One of the most important requirements of policy regions is that they be easily customizable by an administrator to implement the local policy of an organization. This can be done in one of two ways: by replacing or customizing one or more operations of an existing policy object whose operations are used by the policy region object, or by creating entirely new policy objects that implement a different policy than the original. A single instance manager that supports objects of a single type may reference many policy objects, each of which implement a different kind of policy, such as an engineering user policy and marketing user policy. Only one of a given instance manager's policy objects may be associated with any given policy region.

Figure: Policy Region and Policy-Driven Object Relationships

Policy Region and Policy-Driven Object Relationships illustrates the relationships between policy regions and policy-driven objects. A policy region is shown referencing several instance managers, initialization policy and validation policy objects, and instances of policy-driven objects. Each policy region object references a set of policy-driven objects called its members. In the Engineering policy region, these objects might represent all the users and all the hosts that are part of Engineering. For each type of object supported, the policy region maintains a reference to the appropriate instance manager object and uses the methods from a single initialization policy object and a validation policy object associated with that instance manager.

In addition, this figure reflects the fact policy regions are themselves managed by an instance manager. This is labeled "Policy Regions Instance Manager".

Policy Region

Policy regions support management policies by using methods of the initialization policy and validation policy objects that are associated with object types supported by the policy region. If a type is supported, objects of that type are allowed to be members of the policy region. Supporting an object type means that:

Policy region objects supply the policy implemented by the initialization policy and validation policy objects for each supported type. The initialization policy object for a type provides a method to initialize new objects. New objects are thus always created within the context of a policy region and are said to be members of the policy region.

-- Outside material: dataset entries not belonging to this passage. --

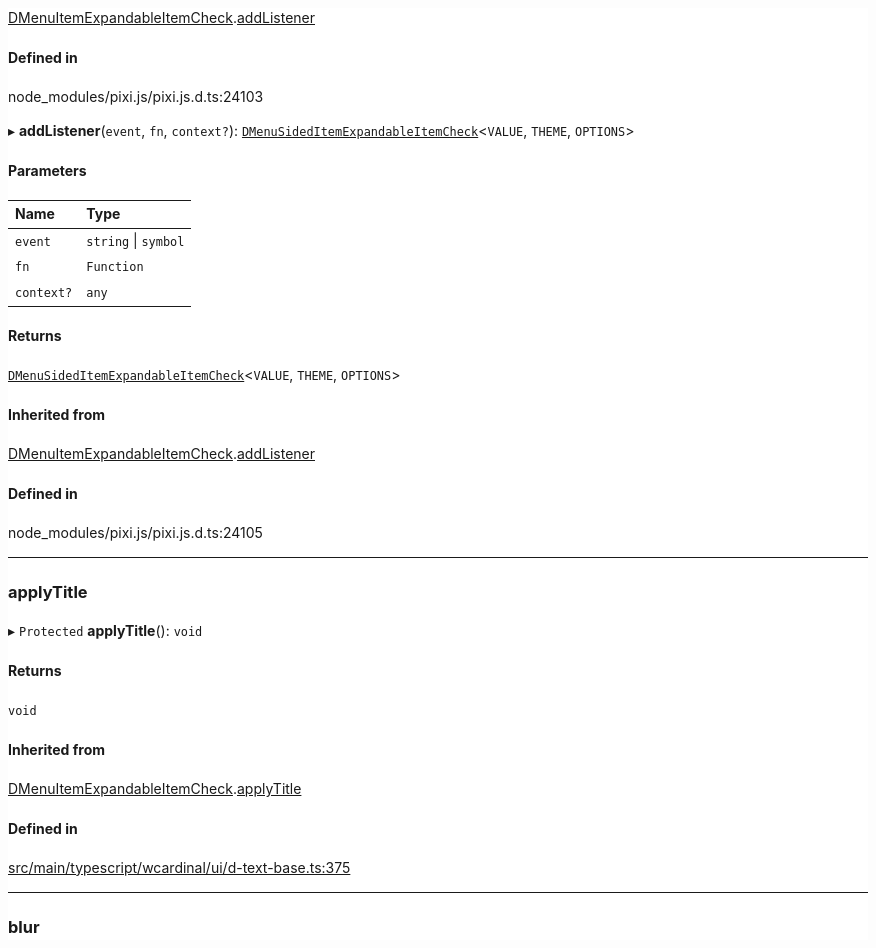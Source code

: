 [DMenuItemExpandableItemCheck](DMenuItemExpandableItemCheck.md).[addListener](DMenuItemExpandableItemCheck.md#addlistener)

#### Defined in

node_modules/pixi.js/pixi.js.d.ts:24103

▸ **addListener**(`event`, `fn`, `context?`): [`DMenuSidedItemExpandableItemCheck`](DMenuSidedItemExpandableItemCheck.md)<`VALUE`, `THEME`, `OPTIONS`\>

#### Parameters

| Name | Type |
| :------ | :------ |
| `event` | `string` \| `symbol` |
| `fn` | `Function` |
| `context?` | `any` |

#### Returns

[`DMenuSidedItemExpandableItemCheck`](DMenuSidedItemExpandableItemCheck.md)<`VALUE`, `THEME`, `OPTIONS`\>

#### Inherited from

[DMenuItemExpandableItemCheck](DMenuItemExpandableItemCheck.md).[addListener](DMenuItemExpandableItemCheck.md#addlistener)

#### Defined in

node_modules/pixi.js/pixi.js.d.ts:24105

___

### applyTitle

▸ `Protected` **applyTitle**(): `void`

#### Returns

`void`

#### Inherited from

[DMenuItemExpandableItemCheck](DMenuItemExpandableItemCheck.md).[applyTitle](DMenuItemExpandableItemCheck.md#applytitle)

#### Defined in

[src/main/typescript/wcardinal/ui/d-text-base.ts:375](https://github.com/winter-cardinal/winter-cardinal-ui/blob/v0.154.0/src/main/typescript/wcardinal/ui/d-text-base.ts#L375)

___

### blur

An initialization policy object provides methods to generate initial (default) values for the attributes of the policy-driven objects. The methods of an initialization policy object thus provide a set of recommended values to use when creating new objects. These may be modified on a per-policy region basis, thus allowing for different configurations for the same type in separate policy regions. For example, the default login shell policy for a user in the Engineering policy region might be /bin/ksh while the default login shell policy for a manager in the Executive policy region might be a window-shell. Note that an initialization policy object does not, however, provide enforcement as far as maintaining those values. This is performed by validation policy methods.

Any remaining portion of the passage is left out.